O estudo da racionalização do Jusnaturalismo toma maior amplitude com o filósofo Immanuel Kant. Em referência à Filosofia do Direito, Kant aponta e disseca um método procedimental para a escola do Direito Natural. Para o estudioso, os princípios contidos no Direito Natural apresentam-se de forma puramente racional, sem haver interferência de qualquer componente histórico desse direito[25].
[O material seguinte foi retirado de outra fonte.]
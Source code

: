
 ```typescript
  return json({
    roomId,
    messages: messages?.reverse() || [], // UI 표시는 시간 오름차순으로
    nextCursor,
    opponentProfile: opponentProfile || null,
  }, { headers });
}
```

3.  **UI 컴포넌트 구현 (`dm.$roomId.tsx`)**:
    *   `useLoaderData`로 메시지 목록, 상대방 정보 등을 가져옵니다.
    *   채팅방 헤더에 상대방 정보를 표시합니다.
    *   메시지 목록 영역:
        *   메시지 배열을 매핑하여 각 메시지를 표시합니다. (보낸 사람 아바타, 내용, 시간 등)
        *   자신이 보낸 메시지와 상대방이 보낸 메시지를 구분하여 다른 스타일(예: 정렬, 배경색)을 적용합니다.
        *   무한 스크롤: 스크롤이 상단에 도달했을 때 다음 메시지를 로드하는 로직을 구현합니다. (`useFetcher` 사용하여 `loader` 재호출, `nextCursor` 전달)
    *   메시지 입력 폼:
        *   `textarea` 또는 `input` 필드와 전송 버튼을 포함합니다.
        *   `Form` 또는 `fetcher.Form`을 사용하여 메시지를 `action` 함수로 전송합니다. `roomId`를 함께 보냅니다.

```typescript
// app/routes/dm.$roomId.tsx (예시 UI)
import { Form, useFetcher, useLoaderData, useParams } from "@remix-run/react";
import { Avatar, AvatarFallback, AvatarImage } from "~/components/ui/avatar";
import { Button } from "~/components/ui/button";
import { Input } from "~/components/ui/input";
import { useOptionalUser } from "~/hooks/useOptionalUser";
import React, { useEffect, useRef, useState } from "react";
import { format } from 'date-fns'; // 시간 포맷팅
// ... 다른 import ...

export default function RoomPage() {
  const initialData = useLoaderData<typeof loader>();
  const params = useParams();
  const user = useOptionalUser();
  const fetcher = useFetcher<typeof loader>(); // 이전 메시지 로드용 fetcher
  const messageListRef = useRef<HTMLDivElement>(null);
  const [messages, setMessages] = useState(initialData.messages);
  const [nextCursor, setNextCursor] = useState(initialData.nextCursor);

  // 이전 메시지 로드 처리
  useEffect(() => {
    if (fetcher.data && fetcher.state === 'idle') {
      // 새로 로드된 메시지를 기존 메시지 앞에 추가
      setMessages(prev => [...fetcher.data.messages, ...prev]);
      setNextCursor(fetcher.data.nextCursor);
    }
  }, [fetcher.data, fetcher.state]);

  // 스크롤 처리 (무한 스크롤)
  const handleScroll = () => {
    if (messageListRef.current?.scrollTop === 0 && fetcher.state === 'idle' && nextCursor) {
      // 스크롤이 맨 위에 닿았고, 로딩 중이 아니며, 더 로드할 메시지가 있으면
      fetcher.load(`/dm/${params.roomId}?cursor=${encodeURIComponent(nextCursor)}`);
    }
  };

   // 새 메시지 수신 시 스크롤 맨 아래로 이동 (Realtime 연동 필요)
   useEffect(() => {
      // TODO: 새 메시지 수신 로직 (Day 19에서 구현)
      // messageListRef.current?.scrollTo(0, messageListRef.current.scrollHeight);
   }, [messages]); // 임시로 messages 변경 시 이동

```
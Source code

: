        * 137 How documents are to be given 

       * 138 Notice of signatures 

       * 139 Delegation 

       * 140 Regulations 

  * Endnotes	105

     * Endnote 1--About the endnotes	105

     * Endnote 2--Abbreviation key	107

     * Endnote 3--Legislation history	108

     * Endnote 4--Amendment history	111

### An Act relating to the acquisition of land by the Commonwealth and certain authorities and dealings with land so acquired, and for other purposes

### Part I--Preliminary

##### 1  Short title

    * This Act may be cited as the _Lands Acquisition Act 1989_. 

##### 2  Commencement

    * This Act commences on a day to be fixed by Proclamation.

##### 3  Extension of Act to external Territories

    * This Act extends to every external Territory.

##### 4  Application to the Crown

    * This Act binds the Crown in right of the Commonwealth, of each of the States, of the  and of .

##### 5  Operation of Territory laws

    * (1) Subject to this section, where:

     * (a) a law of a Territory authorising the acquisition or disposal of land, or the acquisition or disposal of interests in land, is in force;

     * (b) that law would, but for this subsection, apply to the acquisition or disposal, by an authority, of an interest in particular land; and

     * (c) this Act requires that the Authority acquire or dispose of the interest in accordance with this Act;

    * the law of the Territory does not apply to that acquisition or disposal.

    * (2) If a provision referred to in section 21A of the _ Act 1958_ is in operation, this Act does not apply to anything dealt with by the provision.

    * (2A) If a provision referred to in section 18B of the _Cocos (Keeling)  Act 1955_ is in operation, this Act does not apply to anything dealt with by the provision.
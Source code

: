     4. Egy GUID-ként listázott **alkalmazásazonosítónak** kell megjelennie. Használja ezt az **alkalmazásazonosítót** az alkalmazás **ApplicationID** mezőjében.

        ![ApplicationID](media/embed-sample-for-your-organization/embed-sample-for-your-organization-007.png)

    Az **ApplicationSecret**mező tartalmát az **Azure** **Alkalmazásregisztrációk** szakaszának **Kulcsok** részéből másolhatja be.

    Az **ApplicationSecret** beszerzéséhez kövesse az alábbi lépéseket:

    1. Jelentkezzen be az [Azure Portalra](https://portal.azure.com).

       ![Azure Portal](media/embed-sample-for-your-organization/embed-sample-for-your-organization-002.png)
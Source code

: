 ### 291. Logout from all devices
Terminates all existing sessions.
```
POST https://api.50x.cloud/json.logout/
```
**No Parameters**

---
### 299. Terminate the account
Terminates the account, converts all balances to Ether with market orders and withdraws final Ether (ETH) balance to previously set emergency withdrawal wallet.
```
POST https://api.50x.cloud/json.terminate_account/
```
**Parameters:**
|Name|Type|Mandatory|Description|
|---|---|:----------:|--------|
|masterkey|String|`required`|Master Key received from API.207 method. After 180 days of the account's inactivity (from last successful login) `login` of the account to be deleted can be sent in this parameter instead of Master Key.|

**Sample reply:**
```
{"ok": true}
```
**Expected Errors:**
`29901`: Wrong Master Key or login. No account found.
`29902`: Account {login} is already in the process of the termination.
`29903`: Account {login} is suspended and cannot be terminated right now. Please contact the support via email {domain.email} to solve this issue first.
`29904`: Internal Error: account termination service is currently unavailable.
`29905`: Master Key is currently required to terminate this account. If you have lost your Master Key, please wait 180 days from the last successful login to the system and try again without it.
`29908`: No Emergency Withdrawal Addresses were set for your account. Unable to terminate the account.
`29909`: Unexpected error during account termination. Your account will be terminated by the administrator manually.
“Kant y Fichte, que deducen el derecho de una idea trascendental del hombre, de manera que para un uso común en los tratados corrientes a finales del siglo (no sabría decir si por influencia directa de Hegel), él reserva el nombre de “derecho racional” solamente a la doctrina kantiana”[26].
É o Direito Natural visto como criação do ser humano, e assumindo a sua desvinculação com o Divino.
“[…] o direito natural é aquele de que obtemos conhecimento através da razão, de vez que deriva da natureza das coisas; o direito positivo é aquele que vimos a conhecer através de uma declaração de vontade do legislador”[27].
Eis que a sistematização da razão, e a ligação do “estado de natureza” com o “contrato social”, caracterizam o pensamento jusnatural moderno, por meio de um rigor lógico da dedução, e um instrumento crítico da realidade. É a apreciação da crítica do direito disposto em nome de padrões éticos contidos em princípios reconhecidos pela razão humana.
Os princípios na fase jusnaturalista, tinham, portanto, um caráter meramente informativo, a fim de valerem como contrapeso para avaliar o que era tido como certo ou errado, conforme a norma de direito positivo dispusesse ou não sobre princípios. Não tinham, os princípios, nenhum caráter normativo. Eram os princípios situados em uma esfera transcendental e abstrata, sendo fonte para o julgamento sobre o que era justo ou não, tendo sua eficácia vinculada à valoração do Direito.
3 SUBSIDIARIEDADE DOS PRINCÍPIOS NO PENSAMENTO JUSPOSITIVISTA
O Juspositivismo forma-se a fim de colocar em uma mesma dimensão o Direito e a norma jurídica, ou seja, objetiva uma reação à metafísica, tão presente no pensamento jusnatural. Há, nesse momento, a pretensão de firmar uma ordem jurídica positivada.
“O positivismo nasce do esforço de transformar o estudo do direito numa verdadeira e adequada ciência que tivesse as mesmas características físico-matemáticas, naturais e sociais. Ora, a característica fundamental da ciência consiste em sua avaloratividade, isto é, na distinção entre juízos de fato e juízos de valor e na rigorosa exclusão destes últimos do campo científico: a ciência consiste somente em juízos de fato”[28].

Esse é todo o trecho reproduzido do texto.